The move will see protected persons units, which are based in a network of regional organised crime units (ROCUs), come under the leadership of the National Crime Agency (NCA) for the first time.
The NCA has operated its own Protected Persons Unit which included the UKPPS Central Services, providing strategic co-ordination to the regional units, since 2013. But now officers and staff will transfer or be seconded into the NCA to form a new national service.
The UK Protected Persons Service provides protection to people judged to be at risk of serious harm and in need of specialist protection arrangements. This may include witnesses, victims of crime facing significant threats or individuals in some way helping with the investigation of serious crime.
The move to create a single national service was agreed by the National Police Chiefs Council in 2017, and was an action from the Government’s Serious and Organised Crime Strategy in 2018.
The units will continue to be based regionally under the management of the NCA and those already receiving protection arrangements will see no change.
Protected persons units based in the Metropolitan Police Service, PSNI and Police Scotland will be aligned to the national service and will continue to work closely with it.
NCA Director General Lynne Owens said:
“The NCA’s mission is to lead the fight to cut serious and organised crime. As part of that we aim to develop and deliver specialist capabilities that are best delivered nationally.
“This change is consistent with that. It will enable us to build on the siloed foundations of the previous system to developing a service that can provide a significant contribution to the fight against serious and organised crime.
“Moving to a national structure will ensure consistent delivery and oversight of a unique and specialist service, and I am delighted to welcome those officers who are joining us into the NCA.”

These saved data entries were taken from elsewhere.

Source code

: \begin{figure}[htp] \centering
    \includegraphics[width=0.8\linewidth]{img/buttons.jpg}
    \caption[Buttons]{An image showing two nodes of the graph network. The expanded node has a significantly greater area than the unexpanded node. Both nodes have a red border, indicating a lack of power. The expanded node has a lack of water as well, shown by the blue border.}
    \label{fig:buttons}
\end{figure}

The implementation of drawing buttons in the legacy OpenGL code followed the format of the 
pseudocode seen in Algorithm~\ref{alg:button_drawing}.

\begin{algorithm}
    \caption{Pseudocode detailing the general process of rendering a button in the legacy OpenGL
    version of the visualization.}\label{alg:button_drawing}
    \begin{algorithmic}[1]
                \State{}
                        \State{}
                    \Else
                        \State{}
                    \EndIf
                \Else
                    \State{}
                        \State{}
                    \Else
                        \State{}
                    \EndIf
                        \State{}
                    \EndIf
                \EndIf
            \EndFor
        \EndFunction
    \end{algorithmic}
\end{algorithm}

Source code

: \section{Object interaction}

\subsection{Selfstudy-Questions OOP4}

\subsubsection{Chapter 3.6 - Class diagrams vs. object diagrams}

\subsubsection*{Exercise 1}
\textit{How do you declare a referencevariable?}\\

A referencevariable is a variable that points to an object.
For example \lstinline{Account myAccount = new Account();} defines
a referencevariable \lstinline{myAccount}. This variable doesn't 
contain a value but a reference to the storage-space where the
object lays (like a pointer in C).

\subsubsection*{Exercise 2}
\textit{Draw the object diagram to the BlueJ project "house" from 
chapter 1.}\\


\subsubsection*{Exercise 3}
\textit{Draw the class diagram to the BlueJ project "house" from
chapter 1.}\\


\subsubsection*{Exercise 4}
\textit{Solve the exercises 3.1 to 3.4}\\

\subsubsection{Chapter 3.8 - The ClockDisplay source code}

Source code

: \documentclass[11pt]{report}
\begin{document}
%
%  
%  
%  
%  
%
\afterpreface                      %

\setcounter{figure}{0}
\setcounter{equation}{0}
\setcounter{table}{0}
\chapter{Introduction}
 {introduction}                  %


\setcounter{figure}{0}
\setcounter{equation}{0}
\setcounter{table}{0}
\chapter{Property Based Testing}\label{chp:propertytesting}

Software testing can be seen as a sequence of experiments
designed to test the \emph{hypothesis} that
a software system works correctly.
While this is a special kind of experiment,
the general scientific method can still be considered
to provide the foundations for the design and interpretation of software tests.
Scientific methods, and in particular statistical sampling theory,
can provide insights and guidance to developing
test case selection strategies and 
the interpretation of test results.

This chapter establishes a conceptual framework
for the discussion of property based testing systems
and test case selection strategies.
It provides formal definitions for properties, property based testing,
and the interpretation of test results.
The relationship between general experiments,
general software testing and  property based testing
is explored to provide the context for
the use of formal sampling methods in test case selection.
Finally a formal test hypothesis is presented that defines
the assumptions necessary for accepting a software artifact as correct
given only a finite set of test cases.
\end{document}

National police lead for protected persons, Chief Constable Carl Foulkes, said:
“The development of the national protected persons service has been subject of significant work between the Home Office, policing and NCA over a number of years.
“There is a clear aspiration from us all to develop the finest service possible established on the reputation built over many years to ensure a consistent service which fits an ever changing law enforcement environment.
“As the policing lead I am both proud to get to this point and excited for the future of the service.”
Minister for Security and Economic Crime Ben Wallace said:
“Any vulnerable person whose life could be in danger must be given the best possible protection. The national UKPPS will ensure those in need receive the expert support and protection no matter where they are in the UK.
“Those who jeopardise their own safety to bring criminals to justice are the unsung heroes of society and we owe a lot to those officers who provide vital support and protection.
“The establishment of a truly national protected persons service underlines the commitment by this Government that our number one priority is public safety.”